Vous avez également déjà sollicité vos amis pour qu’ils likent la page de l’entreprise de l’un des membres de votre famille. Tout comme vous avez déjà dû interpeller votre réseau pour confirmer une rumeur. Nous manipulons tour à tour ces rôles de communicants ou de journalistes, nous alternons sans cesse entre production d’information et de communication. Nous sommes d’ailleurs nous-mêmes des communicants hors pair, lorsqu’il s’agit de notre propre personne. On ne le redira jamais assez, mais ceux qui croient que les gens racontent leurs vies sur Facebook ou Twitter se trompent. Les gens racontent en ligne ce qu’ils veulent que l’on se souvienne d’eux.

Je le disais plus haut, les journalistes ne s’en sortirons pas seuls. Il faut lire au passage l’entretien accordé par Arnaud Mercier pour le figaro sur  » Affaire Nabilla : ce que révèle l’hystérie médiatique « . Les médias, en général, ont actuellement une soif de plaire au public presque dérangeante et alignent leur éditorial sur les sujets de conversations des réseaux sociaux. Alors, si les lecteurs peuvent influencer la production d’information, peut-être devrions- nous nous emparer de cette possibilité comme d’un devoir.

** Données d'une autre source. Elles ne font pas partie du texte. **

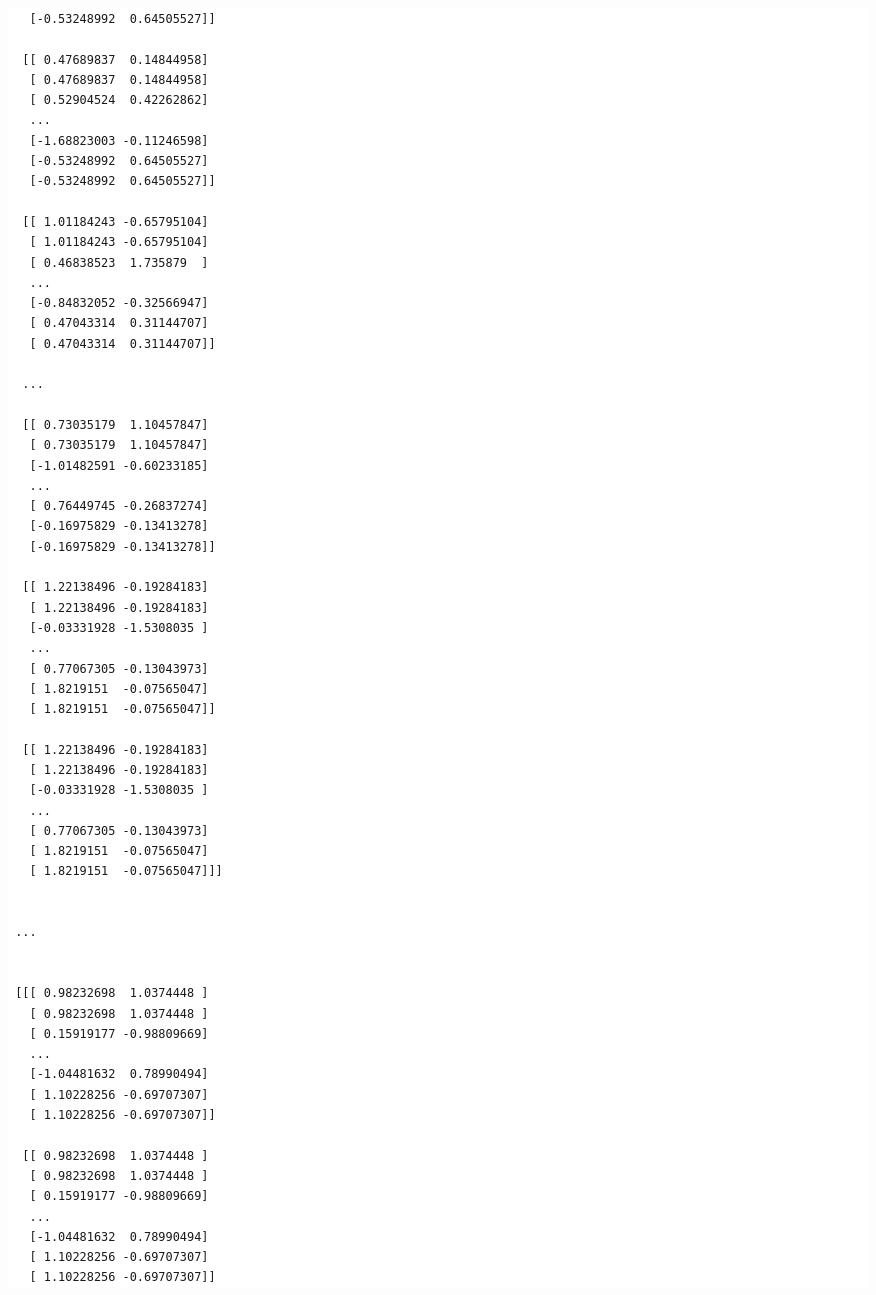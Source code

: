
 ```
   [-0.53248992  0.64505527]]

  [[ 0.47689837  0.14844958]
   [ 0.47689837  0.14844958]
   [ 0.52904524  0.42262862]
   ...
   [-1.68823003 -0.11246598]
   [-0.53248992  0.64505527]
   [-0.53248992  0.64505527]]

  [[ 1.01184243 -0.65795104]
   [ 1.01184243 -0.65795104]
   [ 0.46838523  1.735879  ]
   ...
   [-0.84832052 -0.32566947]
   [ 0.47043314  0.31144707]
   [ 0.47043314  0.31144707]]

  ...

  [[ 0.73035179  1.10457847]
   [ 0.73035179  1.10457847]
   [-1.01482591 -0.60233185]
   ...
   [ 0.76449745 -0.26837274]
   [-0.16975829 -0.13413278]
   [-0.16975829 -0.13413278]]

  [[ 1.22138496 -0.19284183]
   [ 1.22138496 -0.19284183]
   [-0.03331928 -1.5308035 ]
   ...
   [ 0.77067305 -0.13043973]
   [ 1.8219151  -0.07565047]
   [ 1.8219151  -0.07565047]]

  [[ 1.22138496 -0.19284183]
   [ 1.22138496 -0.19284183]
   [-0.03331928 -1.5308035 ]
   ...
   [ 0.77067305 -0.13043973]
   [ 1.8219151  -0.07565047]
   [ 1.8219151  -0.07565047]]]


 ...


 [[[ 0.98232698  1.0374448 ]
   [ 0.98232698  1.0374448 ]
   [ 0.15919177 -0.98809669]
   ...
   [-1.04481632  0.78990494]
   [ 1.10228256 -0.69707307]
   [ 1.10228256 -0.69707307]]

  [[ 0.98232698  1.0374448 ]
   [ 0.98232698  1.0374448 ]
   [ 0.15919177 -0.98809669]
   ...
   [-1.04481632  0.78990494]
   [ 1.10228256 -0.69707307]
   [ 1.10228256 -0.69707307]]
```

A l’image de ces manifestants syriens qui aident les journalistes à authentifier leurs vidéos, nous devons, dans notre manière de nous comporter sur les réseaux, faciliter l’apparition de la vérité, de l’information qui compte. Si nous sommes intimement convaincus que l’information prime, ne devrions- nous pas privilégier les médias qui tendent vers cet idéal …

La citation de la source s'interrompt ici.